Directions: Every line of the data below is to be given again as it appears, with the images removed.

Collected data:
++++++++++++++++++++
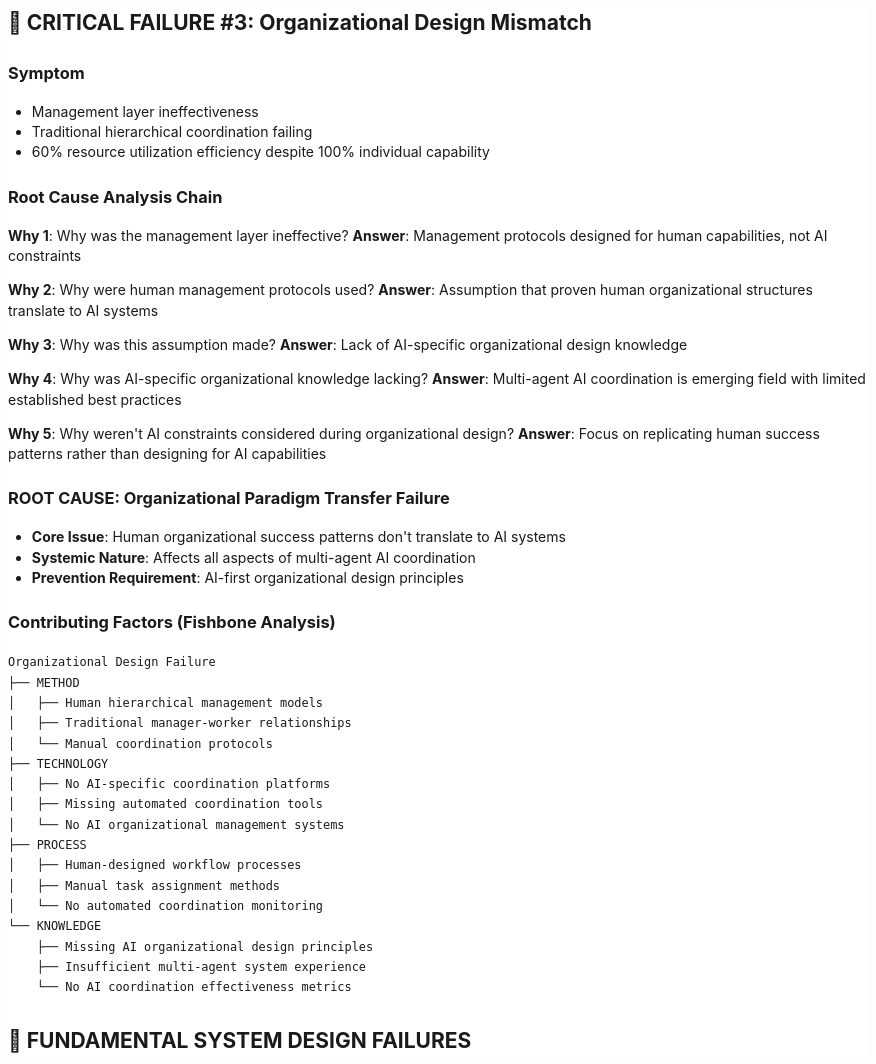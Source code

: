 ## 🚨 CRITICAL FAILURE #3: Organizational Design Mismatch

### Symptom
- Management layer ineffectiveness
- Traditional hierarchical coordination failing
- 60% resource utilization efficiency despite 100% individual capability

### Root Cause Analysis Chain

**Why 1**: Why was the management layer ineffective?
**Answer**: Management protocols designed for human capabilities, not AI constraints

**Why 2**: Why were human management protocols used?
**Answer**: Assumption that proven human organizational structures translate to AI systems

**Why 3**: Why was this assumption made?
**Answer**: Lack of AI-specific organizational design knowledge

**Why 4**: Why was AI-specific organizational knowledge lacking?
**Answer**: Multi-agent AI coordination is emerging field with limited established best practices

**Why 5**: Why weren't AI constraints considered during organizational design?
**Answer**: Focus on replicating human success patterns rather than designing for AI capabilities

### **ROOT CAUSE**: Organizational Paradigm Transfer Failure
- **Core Issue**: Human organizational success patterns don't translate to AI systems
- **Systemic Nature**: Affects all aspects of multi-agent AI coordination
- **Prevention Requirement**: AI-first organizational design principles

### Contributing Factors (Fishbone Analysis)
```
Organizational Design Failure
├── METHOD
│   ├── Human hierarchical management models
│   ├── Traditional manager-worker relationships
│   └── Manual coordination protocols
├── TECHNOLOGY
│   ├── No AI-specific coordination platforms
│   ├── Missing automated coordination tools
│   └── No AI organizational management systems
├── PROCESS
│   ├── Human-designed workflow processes
│   ├── Manual task assignment methods
│   └── No automated coordination monitoring
└── KNOWLEDGE
    ├── Missing AI organizational design principles
    ├── Insufficient multi-agent system experience
    └── No AI coordination effectiveness metrics
```

## 🎯 FUNDAMENTAL SYSTEM DESIGN FAILURES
++++++++++++++++++++
Final answer:
Source code

: ## 🚨 CRITICAL FAILURE #3: Organizational Design Mismatch

### Symptom
- Management layer ineffectiveness
- Traditional hierarchical coordination failing
- 60% resource utilization efficiency despite 100% individual capability

### Root Cause Analysis Chain

**Why 1**: Why was the management layer ineffective?
**Answer**: Management protocols designed for human capabilities, not AI constraints

**Why 2**: Why were human management protocols used?
**Answer**: Assumption that proven human organizational structures translate to AI systems

**Why 3**: Why was this assumption made?
**Answer**: Lack of AI-specific organizational design knowledge

**Why 4**: Why was AI-specific organizational knowledge lacking?
**Answer**: Multi-agent AI coordination is emerging field with limited established best practices

**Why 5**: Why weren't AI constraints considered during organizational design?
**Answer**: Focus on replicating human success patterns rather than designing for AI capabilities

### **ROOT CAUSE**: Organizational Paradigm Transfer Failure
- **Core Issue**: Human organizational success patterns don't translate to AI systems
- **Systemic Nature**: Affects all aspects of multi-agent AI coordination
- **Prevention Requirement**: AI-first organizational design principles

### Contributing Factors (Fishbone Analysis)
```
Organizational Design Failure
├── METHOD
│   ├── Human hierarchical management models
│   ├── Traditional manager-worker relationships
│   └── Manual coordination protocols
├── TECHNOLOGY
│   ├── No AI-specific coordination platforms
│   ├── Missing automated coordination tools
│   └── No AI organizational management systems
├── PROCESS
│   ├── Human-designed workflow processes
│   ├── Manual task assignment methods
│   └── No automated coordination monitoring
└── KNOWLEDGE
    ├── Missing AI organizational design principles
    ├── Insufficient multi-agent system experience
    └── No AI coordination effectiveness metrics
```

## 🎯 FUNDAMENTAL SYSTEM DESIGN FAILURES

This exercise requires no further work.